Task description:
Every line below that mentions the word "minimum" should be copied out.

Excerpted records below:

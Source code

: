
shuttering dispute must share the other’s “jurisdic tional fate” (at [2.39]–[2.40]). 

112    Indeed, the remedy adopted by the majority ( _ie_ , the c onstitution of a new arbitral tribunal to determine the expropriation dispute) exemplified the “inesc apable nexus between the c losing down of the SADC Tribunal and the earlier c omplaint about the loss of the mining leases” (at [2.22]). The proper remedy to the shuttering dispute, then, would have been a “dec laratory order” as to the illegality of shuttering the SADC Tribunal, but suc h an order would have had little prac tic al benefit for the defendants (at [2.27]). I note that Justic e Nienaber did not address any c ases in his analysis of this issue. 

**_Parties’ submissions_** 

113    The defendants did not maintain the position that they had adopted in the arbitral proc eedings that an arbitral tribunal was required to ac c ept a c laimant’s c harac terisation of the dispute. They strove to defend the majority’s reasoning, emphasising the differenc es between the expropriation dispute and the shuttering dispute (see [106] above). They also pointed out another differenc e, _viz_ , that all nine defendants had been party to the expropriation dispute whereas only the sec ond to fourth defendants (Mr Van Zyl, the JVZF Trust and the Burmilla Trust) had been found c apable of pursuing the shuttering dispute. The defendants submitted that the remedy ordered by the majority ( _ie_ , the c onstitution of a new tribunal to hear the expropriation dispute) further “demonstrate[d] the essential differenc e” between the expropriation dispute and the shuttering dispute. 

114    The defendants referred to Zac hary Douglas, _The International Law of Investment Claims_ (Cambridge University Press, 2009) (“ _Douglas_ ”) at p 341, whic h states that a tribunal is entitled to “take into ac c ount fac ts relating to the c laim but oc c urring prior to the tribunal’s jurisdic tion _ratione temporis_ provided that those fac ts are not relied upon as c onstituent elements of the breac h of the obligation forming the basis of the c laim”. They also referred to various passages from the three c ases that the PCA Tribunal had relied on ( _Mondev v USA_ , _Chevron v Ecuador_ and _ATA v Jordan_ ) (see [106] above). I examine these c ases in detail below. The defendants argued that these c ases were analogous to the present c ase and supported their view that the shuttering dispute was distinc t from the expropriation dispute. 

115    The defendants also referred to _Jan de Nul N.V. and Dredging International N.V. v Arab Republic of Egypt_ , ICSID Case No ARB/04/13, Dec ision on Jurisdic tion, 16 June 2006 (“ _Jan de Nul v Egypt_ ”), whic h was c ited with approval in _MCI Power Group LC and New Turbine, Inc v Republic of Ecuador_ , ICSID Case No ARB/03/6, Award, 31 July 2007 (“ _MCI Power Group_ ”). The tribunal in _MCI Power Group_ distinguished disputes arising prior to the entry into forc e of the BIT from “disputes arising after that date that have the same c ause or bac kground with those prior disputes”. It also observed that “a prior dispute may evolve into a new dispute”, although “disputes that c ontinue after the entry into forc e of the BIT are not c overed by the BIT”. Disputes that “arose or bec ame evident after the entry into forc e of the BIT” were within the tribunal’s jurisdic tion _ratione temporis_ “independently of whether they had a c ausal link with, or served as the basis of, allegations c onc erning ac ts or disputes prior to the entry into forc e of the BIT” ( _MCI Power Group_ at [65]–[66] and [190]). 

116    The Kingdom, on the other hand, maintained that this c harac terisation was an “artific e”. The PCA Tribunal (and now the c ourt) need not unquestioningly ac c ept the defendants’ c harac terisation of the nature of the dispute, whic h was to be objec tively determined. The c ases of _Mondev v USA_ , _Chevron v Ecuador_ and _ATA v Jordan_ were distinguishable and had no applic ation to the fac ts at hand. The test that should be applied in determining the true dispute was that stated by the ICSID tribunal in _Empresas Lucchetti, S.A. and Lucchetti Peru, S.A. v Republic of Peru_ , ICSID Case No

End of Excerpted records.
Excerpted records below:

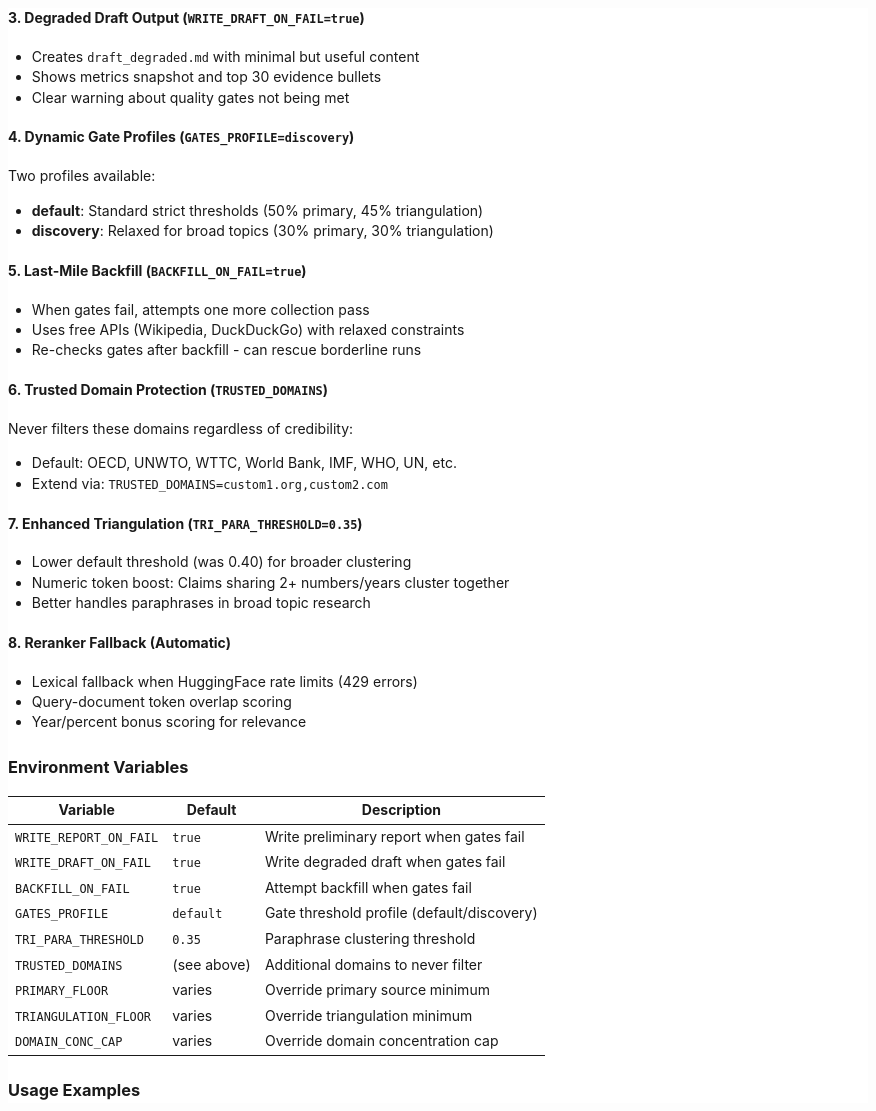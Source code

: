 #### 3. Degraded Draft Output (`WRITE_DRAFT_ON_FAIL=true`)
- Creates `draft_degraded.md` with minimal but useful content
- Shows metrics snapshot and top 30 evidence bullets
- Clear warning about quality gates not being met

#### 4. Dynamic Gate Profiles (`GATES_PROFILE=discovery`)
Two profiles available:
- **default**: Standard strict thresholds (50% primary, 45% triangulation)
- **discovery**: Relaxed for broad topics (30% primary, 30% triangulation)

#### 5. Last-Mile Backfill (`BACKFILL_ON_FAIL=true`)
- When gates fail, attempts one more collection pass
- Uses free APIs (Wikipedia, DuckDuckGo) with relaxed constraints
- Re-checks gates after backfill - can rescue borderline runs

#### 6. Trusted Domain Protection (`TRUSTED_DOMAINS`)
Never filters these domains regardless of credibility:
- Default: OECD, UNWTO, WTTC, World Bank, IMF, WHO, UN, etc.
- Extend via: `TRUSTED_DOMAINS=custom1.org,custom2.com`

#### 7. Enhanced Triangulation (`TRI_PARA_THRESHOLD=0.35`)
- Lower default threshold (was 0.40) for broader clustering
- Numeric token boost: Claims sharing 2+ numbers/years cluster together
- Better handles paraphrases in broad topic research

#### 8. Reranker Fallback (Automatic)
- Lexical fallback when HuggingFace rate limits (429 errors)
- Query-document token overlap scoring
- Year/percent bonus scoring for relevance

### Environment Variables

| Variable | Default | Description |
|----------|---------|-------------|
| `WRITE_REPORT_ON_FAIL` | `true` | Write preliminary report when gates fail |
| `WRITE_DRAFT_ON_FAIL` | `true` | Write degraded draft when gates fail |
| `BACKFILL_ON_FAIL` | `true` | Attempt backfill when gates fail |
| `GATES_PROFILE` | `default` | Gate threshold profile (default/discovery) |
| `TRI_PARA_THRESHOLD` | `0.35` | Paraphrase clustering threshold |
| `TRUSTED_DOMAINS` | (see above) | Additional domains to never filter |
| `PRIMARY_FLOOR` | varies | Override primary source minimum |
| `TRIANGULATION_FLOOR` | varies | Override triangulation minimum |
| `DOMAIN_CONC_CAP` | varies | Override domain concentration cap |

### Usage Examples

End of Excerpted records.
Excerpted records below:

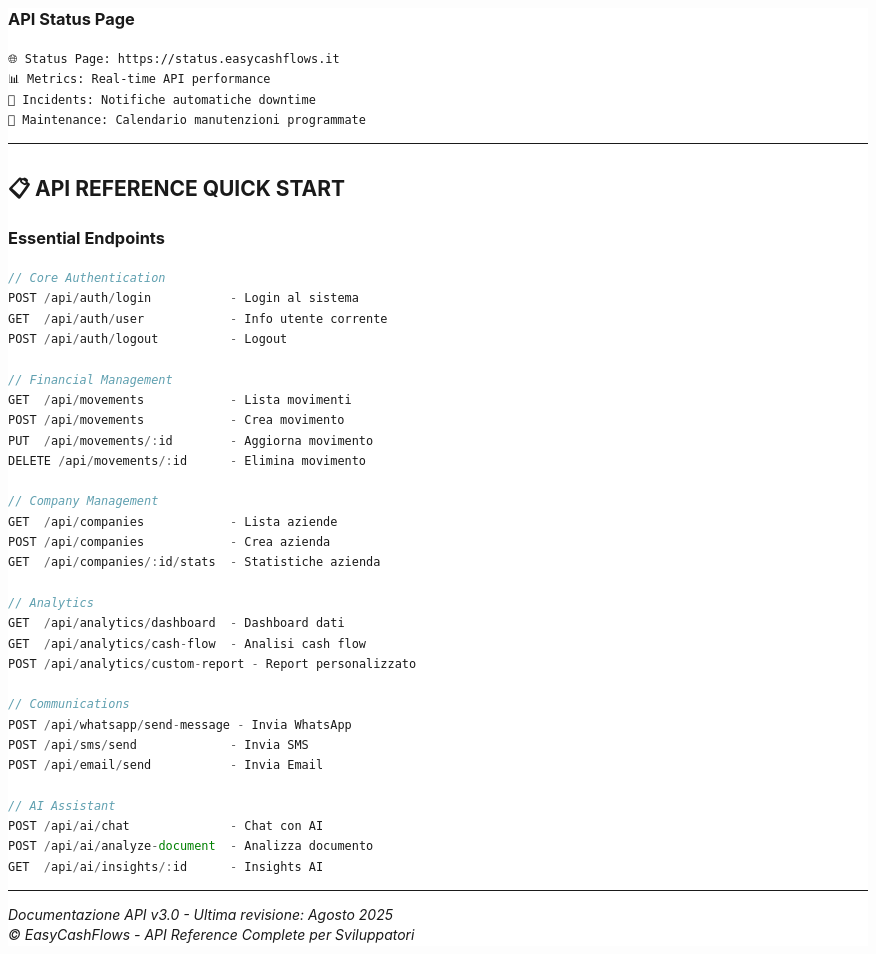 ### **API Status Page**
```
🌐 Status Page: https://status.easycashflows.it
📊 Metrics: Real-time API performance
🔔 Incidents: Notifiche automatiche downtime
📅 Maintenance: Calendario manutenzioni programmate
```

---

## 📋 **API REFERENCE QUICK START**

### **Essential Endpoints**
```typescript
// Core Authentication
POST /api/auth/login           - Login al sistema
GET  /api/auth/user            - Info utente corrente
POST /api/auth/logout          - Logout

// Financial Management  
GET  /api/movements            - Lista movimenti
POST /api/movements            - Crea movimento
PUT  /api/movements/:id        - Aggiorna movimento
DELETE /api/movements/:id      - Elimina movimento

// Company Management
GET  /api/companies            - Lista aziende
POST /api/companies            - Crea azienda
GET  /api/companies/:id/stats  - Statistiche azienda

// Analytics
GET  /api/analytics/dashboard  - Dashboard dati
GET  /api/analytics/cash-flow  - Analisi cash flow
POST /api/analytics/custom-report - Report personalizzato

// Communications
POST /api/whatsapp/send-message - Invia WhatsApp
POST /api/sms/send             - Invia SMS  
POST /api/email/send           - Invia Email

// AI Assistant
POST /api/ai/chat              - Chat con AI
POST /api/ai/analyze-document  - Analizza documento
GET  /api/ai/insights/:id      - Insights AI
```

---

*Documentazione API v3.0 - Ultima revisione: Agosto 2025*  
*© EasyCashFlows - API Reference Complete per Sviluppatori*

End of Excerpted records.

Response box:
| `PRIMARY_FLOOR` | varies | Override primary source minimum |
| `TRIANGULATION_FLOOR` | varies | Override triangulation minimum |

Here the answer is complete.